[RECORDS SUPPLIED]

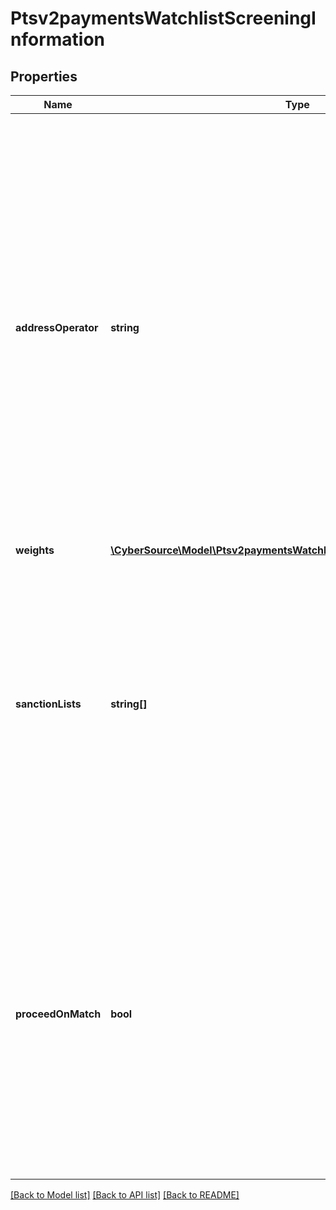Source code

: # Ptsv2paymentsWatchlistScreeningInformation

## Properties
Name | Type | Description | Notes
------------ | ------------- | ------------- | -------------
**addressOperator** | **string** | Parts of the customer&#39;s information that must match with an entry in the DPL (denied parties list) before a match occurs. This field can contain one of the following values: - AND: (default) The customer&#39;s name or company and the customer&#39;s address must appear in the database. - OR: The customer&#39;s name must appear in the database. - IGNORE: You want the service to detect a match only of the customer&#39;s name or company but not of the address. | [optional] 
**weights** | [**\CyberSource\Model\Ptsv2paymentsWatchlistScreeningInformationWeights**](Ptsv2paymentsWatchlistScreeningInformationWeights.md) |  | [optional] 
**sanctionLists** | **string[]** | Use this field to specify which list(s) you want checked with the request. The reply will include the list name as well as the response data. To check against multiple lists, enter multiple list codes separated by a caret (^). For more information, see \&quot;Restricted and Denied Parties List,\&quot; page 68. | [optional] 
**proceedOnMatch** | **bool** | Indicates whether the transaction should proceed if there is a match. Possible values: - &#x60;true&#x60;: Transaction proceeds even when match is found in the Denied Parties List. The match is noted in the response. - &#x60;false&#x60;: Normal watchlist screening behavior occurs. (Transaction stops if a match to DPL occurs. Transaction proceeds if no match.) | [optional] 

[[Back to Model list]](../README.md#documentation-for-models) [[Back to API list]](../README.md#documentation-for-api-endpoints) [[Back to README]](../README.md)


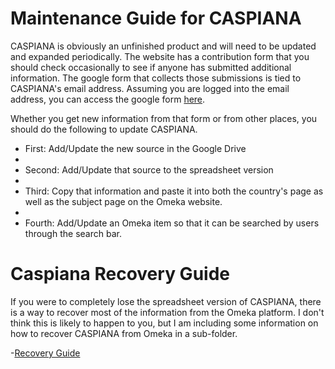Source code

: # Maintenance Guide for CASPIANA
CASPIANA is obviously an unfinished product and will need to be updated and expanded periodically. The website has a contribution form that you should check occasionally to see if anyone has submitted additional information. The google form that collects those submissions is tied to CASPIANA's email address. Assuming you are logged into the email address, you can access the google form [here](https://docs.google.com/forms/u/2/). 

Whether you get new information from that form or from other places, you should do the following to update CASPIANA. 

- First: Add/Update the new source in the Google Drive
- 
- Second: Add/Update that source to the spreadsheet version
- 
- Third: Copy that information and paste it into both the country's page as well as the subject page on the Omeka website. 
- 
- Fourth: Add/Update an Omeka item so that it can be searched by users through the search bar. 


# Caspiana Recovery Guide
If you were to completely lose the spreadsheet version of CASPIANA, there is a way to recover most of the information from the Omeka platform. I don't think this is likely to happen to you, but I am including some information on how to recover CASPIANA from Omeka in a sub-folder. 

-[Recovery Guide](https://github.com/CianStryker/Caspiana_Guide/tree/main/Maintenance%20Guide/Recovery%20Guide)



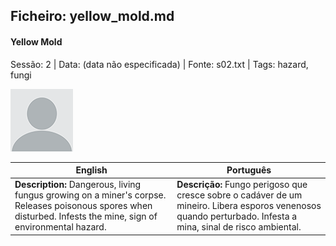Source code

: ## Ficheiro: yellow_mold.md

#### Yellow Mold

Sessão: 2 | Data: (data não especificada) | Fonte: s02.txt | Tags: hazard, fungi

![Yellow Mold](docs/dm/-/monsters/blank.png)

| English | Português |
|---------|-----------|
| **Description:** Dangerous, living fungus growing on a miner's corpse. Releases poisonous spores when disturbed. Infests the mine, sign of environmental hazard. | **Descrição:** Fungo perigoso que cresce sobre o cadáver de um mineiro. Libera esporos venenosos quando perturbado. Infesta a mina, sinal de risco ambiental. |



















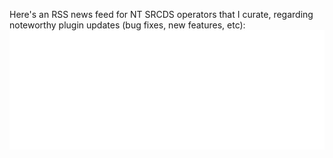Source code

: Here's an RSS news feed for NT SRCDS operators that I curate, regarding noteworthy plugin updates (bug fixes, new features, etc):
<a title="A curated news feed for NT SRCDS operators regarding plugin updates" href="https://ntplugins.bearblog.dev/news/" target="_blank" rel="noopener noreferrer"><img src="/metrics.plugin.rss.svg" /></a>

[/RECORDS SUPPLIED]
[RECORDS SUPPLIED]

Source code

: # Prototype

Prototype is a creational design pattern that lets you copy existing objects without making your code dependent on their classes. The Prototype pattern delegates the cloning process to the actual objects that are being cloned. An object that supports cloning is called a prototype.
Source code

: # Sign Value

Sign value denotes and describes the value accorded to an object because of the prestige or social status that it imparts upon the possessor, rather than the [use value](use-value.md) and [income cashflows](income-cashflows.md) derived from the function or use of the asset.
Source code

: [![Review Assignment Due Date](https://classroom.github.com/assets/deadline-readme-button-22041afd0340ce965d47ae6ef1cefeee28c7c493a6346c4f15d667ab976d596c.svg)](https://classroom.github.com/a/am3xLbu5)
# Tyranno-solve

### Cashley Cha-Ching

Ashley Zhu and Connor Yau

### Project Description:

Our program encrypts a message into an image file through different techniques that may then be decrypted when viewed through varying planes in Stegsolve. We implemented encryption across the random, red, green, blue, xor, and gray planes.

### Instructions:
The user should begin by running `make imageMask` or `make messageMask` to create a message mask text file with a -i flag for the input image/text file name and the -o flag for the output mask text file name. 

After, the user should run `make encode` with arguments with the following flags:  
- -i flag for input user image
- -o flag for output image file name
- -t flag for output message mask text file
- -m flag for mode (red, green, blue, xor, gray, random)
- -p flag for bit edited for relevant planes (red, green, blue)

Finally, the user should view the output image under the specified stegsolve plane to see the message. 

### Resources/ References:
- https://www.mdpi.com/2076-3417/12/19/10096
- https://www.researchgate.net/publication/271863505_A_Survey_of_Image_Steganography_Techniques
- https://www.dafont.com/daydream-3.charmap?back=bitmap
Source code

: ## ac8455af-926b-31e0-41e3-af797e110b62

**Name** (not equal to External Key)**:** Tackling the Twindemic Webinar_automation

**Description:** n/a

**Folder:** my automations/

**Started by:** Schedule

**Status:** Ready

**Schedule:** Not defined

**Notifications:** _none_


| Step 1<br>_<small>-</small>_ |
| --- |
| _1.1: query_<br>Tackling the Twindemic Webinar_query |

[/RECORDS SUPPLIED]

#### TASK TO CARRY OUT
Print again the lines of the entries above that fall between the line holding "Finally, the user" and the line holding "Twindemic Webinar_query |", inclusive, exactly as they stand.

#### ANSWER FOR THIS EXERCISE
Finally, the user should view the output image under the specified stegsolve plane to see the message. 

### Resources/ References:
- https://www.mdpi.com/2076-3417/12/19/10096
- https://www.researchgate.net/publication/271863505_A_Survey_of_Image_Steganography_Techniques
- https://www.dafont.com/daydream-3.charmap?back=bitmap
Source code

: ## ac8455af-926b-31e0-41e3-af797e110b62

**Name** (not equal to External Key)**:** Tackling the Twindemic Webinar_automation

**Description:** n/a

**Folder:** my automations/

**Started by:** Schedule

**Status:** Ready

**Schedule:** Not defined

**Notifications:** _none_


| Step 1<br>_<small>-</small>_ |
| --- |
| _1.1: query_<br>Tackling the Twindemic Webinar_query |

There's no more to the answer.